Tanya Watkins, self-appointed Captain of the Church of the FSM in Australia, met with similar treatment when she applied to register it as a religious organisation. The judge, Kathleen McEvoy, considered that the scriptures of Pastafarianism were “parodic texts, developed and expressed for the purpose of mocking and satirising established religions, holding them up to ridicule and suggesting they are worthless and meaningless”. She even lambasted them for being “racist”, “sexist” and likely to be “offensive or insulting” to (real) religions.

The implication of such judgments is that there is something nefarious about mocking religions in this way – perhaps due to a sense, in secular countries like Australia, the Netherlands and the UK, that protecting religious exceptionalism is a way of protecting minorities. Yet it is a sad state of affairs when the courts shrink from engaging with the question at the heart of the matter: whether the starting point in human rights law should be religion – cogent, serious and important – or whether it should be the freedom to think, believe or withhold belief, and act. If the latter (the secular starting-point), then there would be no need for courts to build a hierarchy of beliefs, or to stop Pastafarians from wearing colanders because they were not serious enough.

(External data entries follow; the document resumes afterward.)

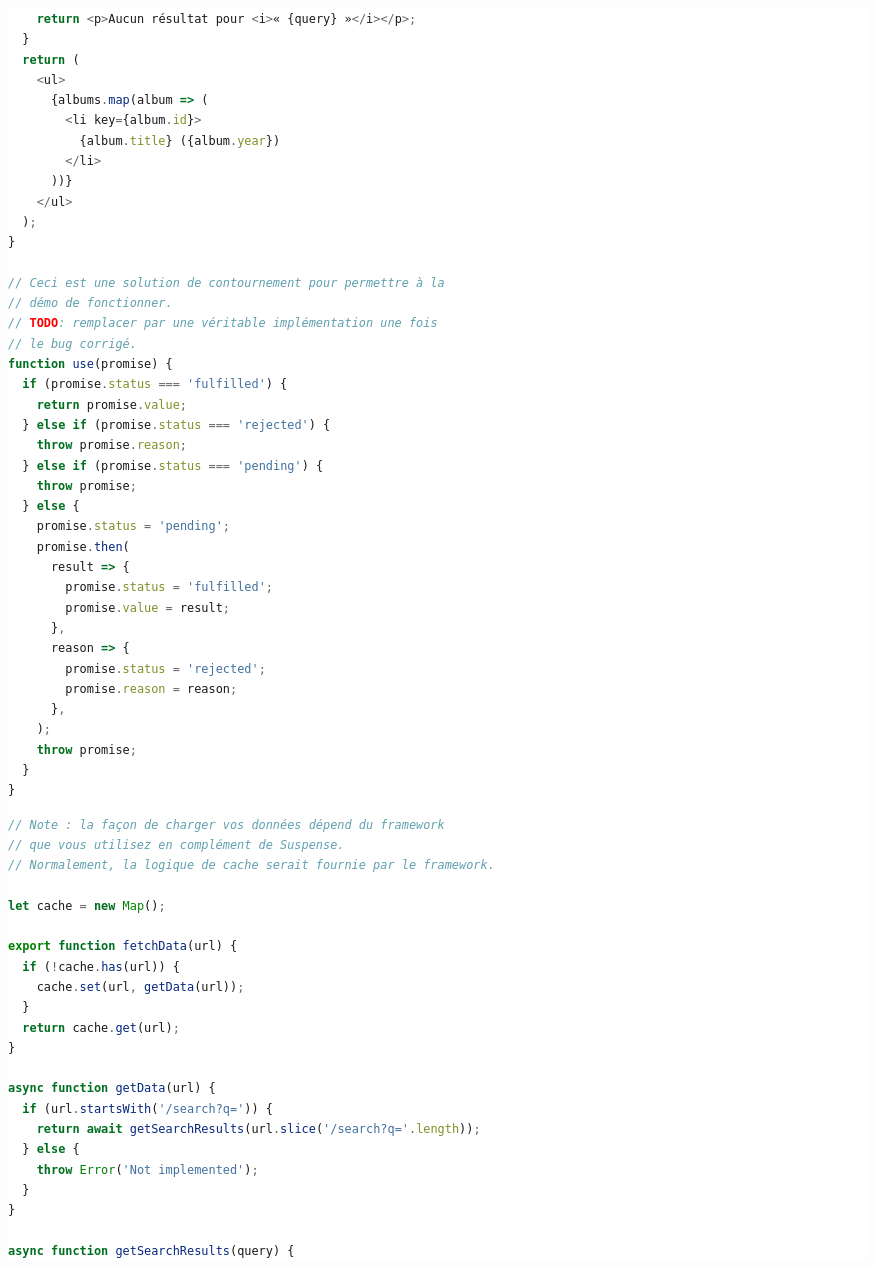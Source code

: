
 ```js SearchResults.js hidden
    return <p>Aucun résultat pour <i>« {query} »</i></p>;
  }
  return (
    <ul>
      {albums.map(album => (
        <li key={album.id}>
          {album.title} ({album.year})
        </li>
      ))}
    </ul>
  );
}

// Ceci est une solution de contournement pour permettre à la
// démo de fonctionner.
// TODO: remplacer par une véritable implémentation une fois
// le bug corrigé.
function use(promise) {
  if (promise.status === 'fulfilled') {
    return promise.value;
  } else if (promise.status === 'rejected') {
    throw promise.reason;
  } else if (promise.status === 'pending') {
    throw promise;
  } else {
    promise.status = 'pending';
    promise.then(
      result => {
        promise.status = 'fulfilled';
        promise.value = result;
      },
      reason => {
        promise.status = 'rejected';
        promise.reason = reason;
      },
    );
    throw promise;
  }
}
```

```js data.js hidden
// Note : la façon de charger vos données dépend du framework
// que vous utilisez en complément de Suspense.
// Normalement, la logique de cache serait fournie par le framework.

let cache = new Map();

export function fetchData(url) {
  if (!cache.has(url)) {
    cache.set(url, getData(url));
  }
  return cache.get(url);
}

async function getData(url) {
  if (url.startsWith('/search?q=')) {
    return await getSearchResults(url.slice('/search?q='.length));
  } else {
    throw Error('Not implemented');
  }
}

async function getSearchResults(query) {
```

For de Wilde, the point of fighting her case, and being deprived of a driving licence for five years in the process, is to achieve “equality”. In her view, Pastafarianism is “not less real than other religions”. Watkins agrees: “it has all of the same elements any other religion has,” and the same inconsistency in its followers’ interpretations.

Depending on your perspective, Pastafarians are either the most undogmatic believers in history, or unbelievers who will go to extreme lengths to protest against religious exceptionalism. “In a certain sense,” says Cliteur, “and I speak as an atheist, Pastafarianism is the ideal religion. If all humanity were Pastafarians – people with a sense of humour and a relaxed attitude towards their religious convictions – that would be a tremendous improvement.”

Venema, despite his devotion to the Pastafarian cause, has not become an adherent. “I have never considered joining any groups or organisations that are founded on a specific idea,” he explains. “As a philosopher, I want to be free to think and express anything I want . . . Which I could still do as a Pastafarian, of course.” There you have it: a religion with no requirements, which is still too restrictive for a freethinking philosopher.

Perhaps it is also a question of taste, and of the symbols people use to express themselves; colanders and cutlasses are not everyone’s cup of tea. Not that Pastafarians are required to wear them.